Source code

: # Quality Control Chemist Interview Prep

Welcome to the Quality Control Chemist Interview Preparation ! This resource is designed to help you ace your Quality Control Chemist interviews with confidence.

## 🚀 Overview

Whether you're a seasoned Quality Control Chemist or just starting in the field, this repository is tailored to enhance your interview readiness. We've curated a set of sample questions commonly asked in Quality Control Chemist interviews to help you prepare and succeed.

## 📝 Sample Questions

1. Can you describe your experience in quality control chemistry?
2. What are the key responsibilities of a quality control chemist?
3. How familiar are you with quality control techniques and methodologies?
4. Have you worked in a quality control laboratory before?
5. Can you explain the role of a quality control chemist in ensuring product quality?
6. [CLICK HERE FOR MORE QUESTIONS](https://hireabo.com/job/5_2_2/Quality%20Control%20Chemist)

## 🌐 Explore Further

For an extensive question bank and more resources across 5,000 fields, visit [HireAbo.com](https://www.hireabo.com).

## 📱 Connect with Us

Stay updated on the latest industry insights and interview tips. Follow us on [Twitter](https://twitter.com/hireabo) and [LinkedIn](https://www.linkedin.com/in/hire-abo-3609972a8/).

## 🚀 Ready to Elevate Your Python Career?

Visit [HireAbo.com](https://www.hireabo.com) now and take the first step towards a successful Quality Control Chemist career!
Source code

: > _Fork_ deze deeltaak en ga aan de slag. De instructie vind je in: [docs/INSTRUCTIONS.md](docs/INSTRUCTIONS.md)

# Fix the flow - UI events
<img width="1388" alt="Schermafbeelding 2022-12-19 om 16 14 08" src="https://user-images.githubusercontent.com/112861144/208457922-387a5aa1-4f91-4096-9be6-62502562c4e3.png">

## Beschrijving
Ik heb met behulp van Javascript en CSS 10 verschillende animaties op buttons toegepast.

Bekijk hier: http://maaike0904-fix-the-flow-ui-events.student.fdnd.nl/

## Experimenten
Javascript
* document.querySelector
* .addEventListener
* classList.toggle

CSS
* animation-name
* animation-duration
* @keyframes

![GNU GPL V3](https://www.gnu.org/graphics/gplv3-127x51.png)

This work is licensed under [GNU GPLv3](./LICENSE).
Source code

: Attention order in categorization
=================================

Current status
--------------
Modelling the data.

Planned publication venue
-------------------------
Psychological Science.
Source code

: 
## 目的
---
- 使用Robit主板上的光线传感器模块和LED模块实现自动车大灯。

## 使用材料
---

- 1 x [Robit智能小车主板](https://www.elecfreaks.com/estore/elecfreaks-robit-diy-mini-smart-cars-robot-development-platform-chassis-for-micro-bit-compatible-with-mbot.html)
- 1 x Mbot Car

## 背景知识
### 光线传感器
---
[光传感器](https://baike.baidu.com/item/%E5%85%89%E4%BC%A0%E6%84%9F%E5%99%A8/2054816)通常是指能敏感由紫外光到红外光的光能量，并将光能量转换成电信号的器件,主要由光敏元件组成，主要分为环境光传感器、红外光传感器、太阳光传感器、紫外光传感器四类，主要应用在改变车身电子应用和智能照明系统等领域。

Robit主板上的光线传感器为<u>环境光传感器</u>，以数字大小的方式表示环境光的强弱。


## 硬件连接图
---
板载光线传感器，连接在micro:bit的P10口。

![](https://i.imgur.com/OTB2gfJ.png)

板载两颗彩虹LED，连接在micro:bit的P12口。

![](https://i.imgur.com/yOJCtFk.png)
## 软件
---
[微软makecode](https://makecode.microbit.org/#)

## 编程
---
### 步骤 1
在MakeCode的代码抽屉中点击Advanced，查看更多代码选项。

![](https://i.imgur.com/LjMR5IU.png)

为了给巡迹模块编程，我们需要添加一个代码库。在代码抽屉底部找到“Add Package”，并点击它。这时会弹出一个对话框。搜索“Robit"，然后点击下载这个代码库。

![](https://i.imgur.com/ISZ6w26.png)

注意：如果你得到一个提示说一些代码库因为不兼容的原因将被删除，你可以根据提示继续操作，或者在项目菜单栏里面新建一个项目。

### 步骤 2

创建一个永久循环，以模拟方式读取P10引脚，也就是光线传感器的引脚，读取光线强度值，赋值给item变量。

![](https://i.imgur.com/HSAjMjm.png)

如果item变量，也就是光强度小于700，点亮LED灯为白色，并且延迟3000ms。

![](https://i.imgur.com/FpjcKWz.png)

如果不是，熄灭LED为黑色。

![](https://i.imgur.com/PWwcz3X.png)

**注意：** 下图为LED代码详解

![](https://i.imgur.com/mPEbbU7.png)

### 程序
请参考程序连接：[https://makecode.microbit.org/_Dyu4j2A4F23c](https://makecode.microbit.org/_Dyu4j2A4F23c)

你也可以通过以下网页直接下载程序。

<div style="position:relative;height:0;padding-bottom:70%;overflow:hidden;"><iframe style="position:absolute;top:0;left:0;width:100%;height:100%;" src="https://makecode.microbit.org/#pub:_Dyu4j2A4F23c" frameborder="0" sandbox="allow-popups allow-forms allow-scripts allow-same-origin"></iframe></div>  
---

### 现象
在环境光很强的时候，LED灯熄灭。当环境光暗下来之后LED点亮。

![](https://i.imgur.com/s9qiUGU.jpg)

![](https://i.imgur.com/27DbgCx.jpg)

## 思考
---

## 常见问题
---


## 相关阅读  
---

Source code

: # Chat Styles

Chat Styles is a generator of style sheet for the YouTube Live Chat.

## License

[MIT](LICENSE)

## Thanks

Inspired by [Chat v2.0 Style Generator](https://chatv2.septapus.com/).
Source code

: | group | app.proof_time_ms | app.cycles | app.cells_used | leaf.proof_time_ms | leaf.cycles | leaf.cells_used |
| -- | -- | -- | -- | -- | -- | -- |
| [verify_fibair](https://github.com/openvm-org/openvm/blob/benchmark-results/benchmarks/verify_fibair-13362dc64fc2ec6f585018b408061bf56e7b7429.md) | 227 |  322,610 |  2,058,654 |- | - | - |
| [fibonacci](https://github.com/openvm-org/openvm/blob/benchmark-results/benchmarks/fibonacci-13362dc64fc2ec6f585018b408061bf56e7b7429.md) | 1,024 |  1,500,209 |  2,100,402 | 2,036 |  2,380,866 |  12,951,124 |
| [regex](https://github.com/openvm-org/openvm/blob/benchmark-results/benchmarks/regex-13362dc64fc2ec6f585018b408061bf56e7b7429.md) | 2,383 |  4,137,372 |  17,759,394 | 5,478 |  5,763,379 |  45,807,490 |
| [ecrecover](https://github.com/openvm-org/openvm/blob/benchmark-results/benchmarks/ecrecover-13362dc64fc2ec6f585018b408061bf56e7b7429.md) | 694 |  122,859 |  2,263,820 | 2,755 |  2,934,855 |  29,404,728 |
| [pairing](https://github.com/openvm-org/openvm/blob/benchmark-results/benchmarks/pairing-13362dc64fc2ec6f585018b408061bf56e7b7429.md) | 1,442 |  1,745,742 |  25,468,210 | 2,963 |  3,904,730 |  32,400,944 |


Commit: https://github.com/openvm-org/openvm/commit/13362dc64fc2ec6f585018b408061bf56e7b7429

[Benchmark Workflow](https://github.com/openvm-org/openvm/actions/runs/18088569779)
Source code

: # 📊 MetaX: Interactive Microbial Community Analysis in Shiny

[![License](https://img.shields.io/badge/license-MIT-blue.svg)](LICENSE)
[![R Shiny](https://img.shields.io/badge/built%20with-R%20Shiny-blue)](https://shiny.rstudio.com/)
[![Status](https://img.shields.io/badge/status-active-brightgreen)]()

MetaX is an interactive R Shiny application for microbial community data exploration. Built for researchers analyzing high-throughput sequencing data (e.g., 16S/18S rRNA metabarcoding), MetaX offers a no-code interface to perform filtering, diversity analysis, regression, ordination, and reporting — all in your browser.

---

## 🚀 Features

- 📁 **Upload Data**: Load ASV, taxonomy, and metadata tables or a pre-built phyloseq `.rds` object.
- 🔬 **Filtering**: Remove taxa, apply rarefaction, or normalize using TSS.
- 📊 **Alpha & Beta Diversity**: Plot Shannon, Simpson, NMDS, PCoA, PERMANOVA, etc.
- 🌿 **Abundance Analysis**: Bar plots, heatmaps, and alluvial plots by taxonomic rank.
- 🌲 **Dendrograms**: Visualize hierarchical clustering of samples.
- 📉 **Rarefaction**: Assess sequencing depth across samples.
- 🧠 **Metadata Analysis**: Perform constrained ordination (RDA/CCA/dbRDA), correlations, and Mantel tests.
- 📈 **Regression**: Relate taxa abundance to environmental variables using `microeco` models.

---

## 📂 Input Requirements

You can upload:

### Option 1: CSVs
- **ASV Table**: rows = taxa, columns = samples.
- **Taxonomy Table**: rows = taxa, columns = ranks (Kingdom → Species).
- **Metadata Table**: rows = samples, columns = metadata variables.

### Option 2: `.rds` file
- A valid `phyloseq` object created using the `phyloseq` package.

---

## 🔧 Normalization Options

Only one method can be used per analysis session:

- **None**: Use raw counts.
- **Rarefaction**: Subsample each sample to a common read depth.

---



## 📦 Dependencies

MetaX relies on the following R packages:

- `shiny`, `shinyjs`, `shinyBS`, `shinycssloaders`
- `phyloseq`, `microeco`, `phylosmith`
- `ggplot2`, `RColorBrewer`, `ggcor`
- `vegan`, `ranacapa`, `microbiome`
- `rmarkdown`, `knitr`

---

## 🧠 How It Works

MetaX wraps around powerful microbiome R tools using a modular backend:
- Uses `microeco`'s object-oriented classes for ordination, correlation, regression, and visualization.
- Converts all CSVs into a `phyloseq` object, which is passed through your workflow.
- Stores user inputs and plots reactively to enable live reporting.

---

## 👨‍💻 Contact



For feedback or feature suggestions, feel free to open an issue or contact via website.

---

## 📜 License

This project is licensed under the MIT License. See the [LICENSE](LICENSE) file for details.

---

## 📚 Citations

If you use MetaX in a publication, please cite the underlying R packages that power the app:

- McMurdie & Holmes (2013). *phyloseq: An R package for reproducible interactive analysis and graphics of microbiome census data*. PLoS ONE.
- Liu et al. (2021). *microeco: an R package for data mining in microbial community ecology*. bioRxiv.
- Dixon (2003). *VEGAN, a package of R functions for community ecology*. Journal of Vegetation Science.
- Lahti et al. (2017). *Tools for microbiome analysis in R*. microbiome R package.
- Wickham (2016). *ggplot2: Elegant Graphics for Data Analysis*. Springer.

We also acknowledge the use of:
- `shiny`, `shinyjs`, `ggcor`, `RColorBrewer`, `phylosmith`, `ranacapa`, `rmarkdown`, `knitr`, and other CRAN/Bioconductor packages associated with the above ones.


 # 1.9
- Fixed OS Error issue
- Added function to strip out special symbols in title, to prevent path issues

+ + + + +

▸ To do
In the data above, find the line with "Chat Styles is" and the line with "Analysis in Shiny". Retype both, plus every line between them, exactly.

▸ Reply to the task
Chat Styles is a generator of style sheet for the YouTube Live Chat.

## License

[MIT](LICENSE)

## Thanks

Inspired by [Chat v2.0 Style Generator](https://chatv2.septapus.com/).
Source code

: | group | app.proof_time_ms | app.cycles | app.cells_used | leaf.proof_time_ms | leaf.cycles | leaf.cells_used |
| -- | -- | -- | -- | -- | -- | -- |
| [verify_fibair](https://github.com/openvm-org/openvm/blob/benchmark-results/benchmarks/verify_fibair-13362dc64fc2ec6f585018b408061bf56e7b7429.md) | 227 |  322,610 |  2,058,654 |- | - | - |
| [fibonacci](https://github.com/openvm-org/openvm/blob/benchmark-results/benchmarks/fibonacci-13362dc64fc2ec6f585018b408061bf56e7b7429.md) | 1,024 |  1,500,209 |  2,100,402 | 2,036 |  2,380,866 |  12,951,124 |
| [regex](https://github.com/openvm-org/openvm/blob/benchmark-results/benchmarks/regex-13362dc64fc2ec6f585018b408061bf56e7b7429.md) | 2,383 |  4,137,372 |  17,759,394 | 5,478 |  5,763,379 |  45,807,490 |
| [ecrecover](https://github.com/openvm-org/openvm/blob/benchmark-results/benchmarks/ecrecover-13362dc64fc2ec6f585018b408061bf56e7b7429.md) | 694 |  122,859 |  2,263,820 | 2,755 |  2,934,855 |  29,404,728 |
| [pairing](https://github.com/openvm-org/openvm/blob/benchmark-results/benchmarks/pairing-13362dc64fc2ec6f585018b408061bf56e7b7429.md) | 1,442 |  1,745,742 |  25,468,210 | 2,963 |  3,904,730 |  32,400,944 |


Commit: https://github.com/openvm-org/openvm/commit/13362dc64fc2ec6f585018b408061bf56e7b7429

[Benchmark Workflow](https://github.com/openvm-org/openvm/actions/runs/18088569779)
Source code

: # 📊 MetaX: Interactive Microbial Community Analysis in Shiny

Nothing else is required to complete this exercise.